> MATERIAL SUPPLIED:
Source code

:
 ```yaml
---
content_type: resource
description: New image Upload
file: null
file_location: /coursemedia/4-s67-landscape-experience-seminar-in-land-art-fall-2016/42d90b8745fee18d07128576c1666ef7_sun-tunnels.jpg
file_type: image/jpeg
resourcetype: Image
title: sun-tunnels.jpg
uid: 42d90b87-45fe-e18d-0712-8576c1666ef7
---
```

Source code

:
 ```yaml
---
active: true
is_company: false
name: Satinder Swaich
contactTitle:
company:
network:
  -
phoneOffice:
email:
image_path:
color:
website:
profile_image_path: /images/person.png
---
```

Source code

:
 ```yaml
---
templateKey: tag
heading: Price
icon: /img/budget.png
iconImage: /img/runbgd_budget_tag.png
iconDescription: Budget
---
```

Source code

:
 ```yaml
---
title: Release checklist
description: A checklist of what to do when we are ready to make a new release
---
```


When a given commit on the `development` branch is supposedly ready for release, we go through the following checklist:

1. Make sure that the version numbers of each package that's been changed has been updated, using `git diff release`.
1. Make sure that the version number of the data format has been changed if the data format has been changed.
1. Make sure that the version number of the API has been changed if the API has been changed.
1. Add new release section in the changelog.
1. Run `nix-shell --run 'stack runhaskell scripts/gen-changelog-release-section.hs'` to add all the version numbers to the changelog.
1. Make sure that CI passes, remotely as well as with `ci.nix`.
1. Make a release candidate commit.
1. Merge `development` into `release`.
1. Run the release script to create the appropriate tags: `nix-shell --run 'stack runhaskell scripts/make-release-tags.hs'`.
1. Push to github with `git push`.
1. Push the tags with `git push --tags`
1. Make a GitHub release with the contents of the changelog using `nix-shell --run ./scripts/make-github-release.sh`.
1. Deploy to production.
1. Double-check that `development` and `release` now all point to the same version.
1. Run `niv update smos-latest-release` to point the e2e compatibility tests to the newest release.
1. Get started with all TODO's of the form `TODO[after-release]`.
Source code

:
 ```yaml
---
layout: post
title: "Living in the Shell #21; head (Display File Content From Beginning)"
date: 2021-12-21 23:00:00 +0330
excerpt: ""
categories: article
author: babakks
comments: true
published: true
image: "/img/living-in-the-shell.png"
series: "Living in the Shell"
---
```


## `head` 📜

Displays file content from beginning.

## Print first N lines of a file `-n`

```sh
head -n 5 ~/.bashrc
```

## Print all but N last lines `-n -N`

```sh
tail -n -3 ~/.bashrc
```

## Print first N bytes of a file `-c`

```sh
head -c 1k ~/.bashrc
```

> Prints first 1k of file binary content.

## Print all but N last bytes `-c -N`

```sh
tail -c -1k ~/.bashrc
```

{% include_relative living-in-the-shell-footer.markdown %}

> WHAT YOU SHOULD DO: Lines above that contain the string "push" make up the answer.

> RESPONSE:
1. Push to github with `git push`.
1. Push the tags with `git push --tags`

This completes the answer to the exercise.